A mais do que necessária reforma dos serviços públicos afigura-se como essencial para restabelecer um mínimo de confiança entre os Estados sahelianos e seus cidadãos. No entanto, essa reforma não pode vir de fora, ser promovida pelos especialistas internacionais e pelos doadores de ajuda.

As inumeráveis reformas externas tem falhado e continuarão a falhar; apenas reformadores internos poderão assumir esta tarefa, modificando a forma de operar das administrações e melhorando a qualidade dos serviços proporcionados à população, pois somente eles estão familiarizados com a realidade do dia a dia nos contextos locais e nacionais, começando pela reforma dos comportamentos e práticas atuais, ao invés de constantemente introduzir novas leis cada vez mais sofisticadas e burocráticas leis oficiais.

Bem poucos “reformistas internos” de fato existem, mas eles existem — apesar de invisíveis ao nível dos tomadores de decisão e da mídia. Nós os encontramos no curso de nossas pesquisas, dentro das agências administrativas. Na maioria dos casos eles são ignorados por suas hierarquias, isolados e em geral desencorajados ou até sancionados por seus esforços. Por difícil que este desafio possa ser, uma estratégia para apoiá-los dando-lhes apoio e reunindo-os, dando-lhes uma voz, pode ser o melhor caminho de ora em diante.

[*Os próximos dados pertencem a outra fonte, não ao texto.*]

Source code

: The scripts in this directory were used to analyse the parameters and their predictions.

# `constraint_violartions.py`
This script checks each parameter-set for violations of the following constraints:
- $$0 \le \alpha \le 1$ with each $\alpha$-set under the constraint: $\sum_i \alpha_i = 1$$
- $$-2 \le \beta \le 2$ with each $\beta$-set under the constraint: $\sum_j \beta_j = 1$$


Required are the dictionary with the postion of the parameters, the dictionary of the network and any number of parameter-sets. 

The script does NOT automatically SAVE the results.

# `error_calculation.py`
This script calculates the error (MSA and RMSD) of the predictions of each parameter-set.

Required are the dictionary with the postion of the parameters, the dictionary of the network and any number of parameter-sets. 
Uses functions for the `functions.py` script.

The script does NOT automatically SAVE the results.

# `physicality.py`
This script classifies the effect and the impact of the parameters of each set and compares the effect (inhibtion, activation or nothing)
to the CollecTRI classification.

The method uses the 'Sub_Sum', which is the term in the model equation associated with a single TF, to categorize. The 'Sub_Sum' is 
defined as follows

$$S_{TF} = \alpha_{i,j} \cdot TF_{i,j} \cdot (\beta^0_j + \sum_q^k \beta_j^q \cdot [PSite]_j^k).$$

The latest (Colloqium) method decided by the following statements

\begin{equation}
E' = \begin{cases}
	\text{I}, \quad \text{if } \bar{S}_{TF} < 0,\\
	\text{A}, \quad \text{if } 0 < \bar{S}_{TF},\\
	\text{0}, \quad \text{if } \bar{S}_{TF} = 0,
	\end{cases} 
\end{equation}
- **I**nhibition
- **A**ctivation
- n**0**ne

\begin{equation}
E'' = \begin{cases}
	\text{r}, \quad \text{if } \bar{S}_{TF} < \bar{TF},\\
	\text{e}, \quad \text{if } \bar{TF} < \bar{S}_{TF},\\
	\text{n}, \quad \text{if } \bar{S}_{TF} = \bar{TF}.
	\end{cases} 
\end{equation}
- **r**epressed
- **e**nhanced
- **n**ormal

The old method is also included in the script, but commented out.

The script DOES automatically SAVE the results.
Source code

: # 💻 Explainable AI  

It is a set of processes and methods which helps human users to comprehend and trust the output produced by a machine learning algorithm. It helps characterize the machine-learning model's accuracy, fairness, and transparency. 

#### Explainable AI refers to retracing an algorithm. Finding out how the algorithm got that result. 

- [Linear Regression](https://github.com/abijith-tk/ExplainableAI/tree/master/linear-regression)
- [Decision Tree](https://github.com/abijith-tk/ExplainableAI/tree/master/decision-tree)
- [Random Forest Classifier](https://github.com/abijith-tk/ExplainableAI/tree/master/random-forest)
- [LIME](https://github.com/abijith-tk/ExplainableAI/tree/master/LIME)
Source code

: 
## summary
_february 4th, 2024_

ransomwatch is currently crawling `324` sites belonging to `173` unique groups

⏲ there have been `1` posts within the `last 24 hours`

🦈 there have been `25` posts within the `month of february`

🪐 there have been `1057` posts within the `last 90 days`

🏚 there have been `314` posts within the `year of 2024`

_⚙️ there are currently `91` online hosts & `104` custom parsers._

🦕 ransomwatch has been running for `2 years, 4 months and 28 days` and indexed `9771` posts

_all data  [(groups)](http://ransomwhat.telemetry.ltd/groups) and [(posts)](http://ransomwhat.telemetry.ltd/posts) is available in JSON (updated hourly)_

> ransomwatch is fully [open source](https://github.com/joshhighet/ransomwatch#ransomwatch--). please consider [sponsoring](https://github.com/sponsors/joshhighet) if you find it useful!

5. Militares nas políticas sahelianas

Seguindo-se à independência da França, cinco dos seis países sahelianos submeteram-se a longos períodos de comando militar. No Níger, Mali, Burkina Faso e Mauritânia as Forças Armadas estabeleceram ditaduras militares nos anos 1960 e 1970. No Chade elas se mostraram incapazes de evitar a desintegração do Estado o que, ultimamente, levou à sua própria desintegração. Apenas no Senegal um comando civil permanece no poder.

O começo da liberalização política no Sahel no início dos anos 1990 modificou o relacionamento entre civis e as elites militares. Esforços domésticos e internacionais produziram um relacionamento diversificado na Mauritânia onde as Forças Armadas (FFAA) mantiveram um nível de leve supervisão sobre o sistema político. O golpe militar de 2005 conduziu o país à sua primeira eleição multipartidária e ao retorno do governo civil desde 1978. O interlúdio civil teve vida curta e em agosto de 2007 oficiais militares novamente sacaram o governo para colocar a eles mesmos no poder. Em Burkina Faso as Forças Armadas entraram nos anos 1990 na condição e base principal do governo de Blaise Compaoré. Diferentemente do que se passou na Mauritânia os militares burkinabé apoiaram o golpe civil contra o regime de Compaoré em 2004.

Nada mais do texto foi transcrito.